WHAT TO PRODUCE: Below are records. Return each one exactly as written.

DATASET ENTRIES:
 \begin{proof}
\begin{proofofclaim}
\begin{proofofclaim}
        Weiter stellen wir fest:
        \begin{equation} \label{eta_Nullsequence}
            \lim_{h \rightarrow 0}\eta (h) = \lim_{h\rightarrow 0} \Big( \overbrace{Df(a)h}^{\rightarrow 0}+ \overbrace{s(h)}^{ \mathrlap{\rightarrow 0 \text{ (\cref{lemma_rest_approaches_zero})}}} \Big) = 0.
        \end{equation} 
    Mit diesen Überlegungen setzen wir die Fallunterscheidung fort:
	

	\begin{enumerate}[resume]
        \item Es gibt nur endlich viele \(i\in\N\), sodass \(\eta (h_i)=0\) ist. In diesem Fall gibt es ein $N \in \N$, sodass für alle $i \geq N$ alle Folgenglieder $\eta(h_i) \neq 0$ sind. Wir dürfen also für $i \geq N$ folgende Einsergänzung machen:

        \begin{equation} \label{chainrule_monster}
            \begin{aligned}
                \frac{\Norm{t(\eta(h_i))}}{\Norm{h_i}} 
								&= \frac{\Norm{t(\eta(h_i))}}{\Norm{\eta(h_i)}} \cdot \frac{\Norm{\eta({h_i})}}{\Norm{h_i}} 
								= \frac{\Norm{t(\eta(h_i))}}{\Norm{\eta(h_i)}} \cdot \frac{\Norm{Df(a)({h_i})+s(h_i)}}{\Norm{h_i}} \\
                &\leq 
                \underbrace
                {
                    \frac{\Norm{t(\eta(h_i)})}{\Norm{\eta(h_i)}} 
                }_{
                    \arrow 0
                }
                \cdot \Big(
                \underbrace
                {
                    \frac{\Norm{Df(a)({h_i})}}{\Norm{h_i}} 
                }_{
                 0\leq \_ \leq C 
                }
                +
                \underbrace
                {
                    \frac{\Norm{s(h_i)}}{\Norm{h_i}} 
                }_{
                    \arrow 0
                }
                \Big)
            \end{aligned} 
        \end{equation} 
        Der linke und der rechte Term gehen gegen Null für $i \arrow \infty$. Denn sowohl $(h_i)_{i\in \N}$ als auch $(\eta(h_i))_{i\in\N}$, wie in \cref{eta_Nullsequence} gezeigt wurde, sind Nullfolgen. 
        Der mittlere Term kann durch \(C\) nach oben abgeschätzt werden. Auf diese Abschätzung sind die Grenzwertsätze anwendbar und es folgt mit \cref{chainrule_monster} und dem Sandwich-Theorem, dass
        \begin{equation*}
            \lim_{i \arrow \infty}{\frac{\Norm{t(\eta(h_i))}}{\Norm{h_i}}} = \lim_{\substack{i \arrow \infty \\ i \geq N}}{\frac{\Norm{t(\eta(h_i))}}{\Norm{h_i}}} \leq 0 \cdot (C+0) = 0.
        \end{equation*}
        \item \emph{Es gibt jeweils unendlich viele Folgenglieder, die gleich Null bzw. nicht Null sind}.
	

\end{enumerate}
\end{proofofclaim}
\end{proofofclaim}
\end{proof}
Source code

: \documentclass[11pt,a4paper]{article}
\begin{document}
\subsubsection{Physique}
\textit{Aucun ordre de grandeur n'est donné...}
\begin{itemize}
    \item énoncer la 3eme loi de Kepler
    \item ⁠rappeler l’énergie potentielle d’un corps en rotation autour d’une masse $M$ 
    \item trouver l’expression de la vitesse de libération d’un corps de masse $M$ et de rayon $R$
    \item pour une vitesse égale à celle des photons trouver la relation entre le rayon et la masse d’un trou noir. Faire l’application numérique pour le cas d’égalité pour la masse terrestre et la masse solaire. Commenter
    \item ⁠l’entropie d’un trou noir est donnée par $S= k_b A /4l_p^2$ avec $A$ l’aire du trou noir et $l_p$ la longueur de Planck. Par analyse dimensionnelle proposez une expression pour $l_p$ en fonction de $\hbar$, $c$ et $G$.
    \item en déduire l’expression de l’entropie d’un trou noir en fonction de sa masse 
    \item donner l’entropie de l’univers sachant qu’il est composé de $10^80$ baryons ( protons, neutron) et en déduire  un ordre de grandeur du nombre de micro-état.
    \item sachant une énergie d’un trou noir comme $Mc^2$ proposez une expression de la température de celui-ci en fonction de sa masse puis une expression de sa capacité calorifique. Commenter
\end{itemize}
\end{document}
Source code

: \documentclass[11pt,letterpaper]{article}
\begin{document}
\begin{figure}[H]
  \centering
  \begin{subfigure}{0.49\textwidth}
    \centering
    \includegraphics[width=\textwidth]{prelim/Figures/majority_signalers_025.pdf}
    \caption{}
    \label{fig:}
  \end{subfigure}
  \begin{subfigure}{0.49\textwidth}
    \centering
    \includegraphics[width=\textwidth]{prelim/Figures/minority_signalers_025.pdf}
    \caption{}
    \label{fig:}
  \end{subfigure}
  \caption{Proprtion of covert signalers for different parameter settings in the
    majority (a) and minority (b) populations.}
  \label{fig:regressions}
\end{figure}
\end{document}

ANSWER SPACE:
 \begin{proof}
\begin{proofofclaim}
\begin{proofofclaim}
        Weiter stellen wir fest:
        \begin{equation} \label{eta_Nullsequence}
            \lim_{h \rightarrow 0}\eta (h) = \lim_{h\rightarrow 0} \Big( \overbrace{Df(a)h}^{\rightarrow 0}+ \overbrace{s(h)}^{ \mathrlap{\rightarrow 0 \text{ (\cref{lemma_rest_approaches_zero})}}} \Big) = 0.
        \end{equation} 
    Mit diesen Überlegungen setzen wir die Fallunterscheidung fort:
	

	\begin{enumerate}[resume]
        \item Es gibt nur endlich viele \(i\in\N\), sodass \(\eta (h_i)=0\) ist. In diesem Fall gibt es ein $N \in \N$, sodass für alle $i \geq N$ alle Folgenglieder $\eta(h_i) \neq 0$ sind. Wir dürfen also für $i \geq N$ folgende Einsergänzung machen:

        \begin{equation} \label{chainrule_monster}
            \begin{aligned}
                \frac{\Norm{t(\eta(h_i))}}{\Norm{h_i}} 
								&= \frac{\Norm{t(\eta(h_i))}}{\Norm{\eta(h_i)}} \cdot \frac{\Norm{\eta({h_i})}}{\Norm{h_i}} 
								= \frac{\Norm{t(\eta(h_i))}}{\Norm{\eta(h_i)}} \cdot \frac{\Norm{Df(a)({h_i})+s(h_i)}}{\Norm{h_i}} \\
                &\leq 
                \underbrace
                {
                    \frac{\Norm{t(\eta(h_i)})}{\Norm{\eta(h_i)}} 
                }_{
                    \arrow 0
                }
                \cdot \Big(
                \underbrace
                {
                    \frac{\Norm{Df(a)({h_i})}}{\Norm{h_i}} 
                }_{
                 0\leq \_ \leq C 
                }
                +
                \underbrace
                {
                    \frac{\Norm{s(h_i)}}{\Norm{h_i}} 
                }_{
                    \arrow 0
                }
                \Big)
            \end{aligned} 
        \end{equation} 
        Der linke und der rechte Term gehen gegen Null für $i \arrow \infty$. Denn sowohl $(h_i)_{i\in \N}$ als auch $(\eta(h_i))_{i\in\N}$, wie in \cref{eta_Nullsequence} gezeigt wurde, sind Nullfolgen. 
        Der mittlere Term kann durch \(C\) nach oben abgeschätzt werden. Auf diese Abschätzung sind die Grenzwertsätze anwendbar und es folgt mit \cref{chainrule_monster} und dem Sandwich-Theorem, dass
        \begin{equation*}
            \lim_{i \arrow \infty}{\frac{\Norm{t(\eta(h_i))}}{\Norm{h_i}}} = \lim_{\substack{i \arrow \infty \\ i \geq N}}{\frac{\Norm{t(\eta(h_i))}}{\Norm{h_i}}} \leq 0 \cdot (C+0) = 0.
        \end{equation*}
        \item \emph{Es gibt jeweils unendlich viele Folgenglieder, die gleich Null bzw. nicht Null sind}.
	

\end{enumerate}
\end{proofofclaim}
\end{proofofclaim}
\end{proof}
Source code

: \documentclass[11pt,a4paper]{article}
\begin{document}
\subsubsection{Physique}
\textit{Aucun ordre de grandeur n'est donné...}
\begin{itemize}
    \item énoncer la 3eme loi de Kepler
    \item ⁠rappeler l’énergie potentielle d’un corps en rotation autour d’une masse $M$ 
    \item trouver l’expression de la vitesse de libération d’un corps de masse $M$ et de rayon $R$
    \item pour une vitesse égale à celle des photons trouver la relation entre le rayon et la masse d’un trou noir. Faire l’application numérique pour le cas d’égalité pour la masse terrestre et la masse solaire. Commenter
    \item ⁠l’entropie d’un trou noir est donnée par $S= k_b A /4l_p^2$ avec $A$ l’aire du trou noir et $l_p$ la longueur de Planck. Par analyse dimensionnelle proposez une expression pour $l_p$ en fonction de $\hbar$, $c$ et $G$.
    \item en déduire l’expression de l’entropie d’un trou noir en fonction de sa masse 
    \item donner l’entropie de l’univers sachant qu’il est composé de $10^80$ baryons ( protons, neutron) et en déduire  un ordre de grandeur du nombre de micro-état.
    \item sachant une énergie d’un trou noir comme $Mc^2$ proposez une expression de la température de celui-ci en fonction de sa masse puis une expression de sa capacité calorifique. Commenter
\end{itemize}
\end{document}
Source code

: \documentclass[11pt,letterpaper]{article}
\begin{document}
\begin{figure}[H]
  \centering
  \begin{subfigure}{0.49\textwidth}
    \centering
    \includegraphics[width=\textwidth]{prelim/Figures/majority_signalers_025.pdf}
    \caption{}
    \label{fig:}
  \end{subfigure}
  \begin{subfigure}{0.49\textwidth}
    \centering
    \includegraphics[width=\textwidth]{prelim/Figures/minority_signalers_025.pdf}
    \caption{}
    \label{fig:}
  \end{subfigure}
  \caption{Proprtion of covert signalers for different parameter settings in the
    majority (a) and minority (b) populations.}
  \label{fig:regressions}
\end{figure}
\end{document}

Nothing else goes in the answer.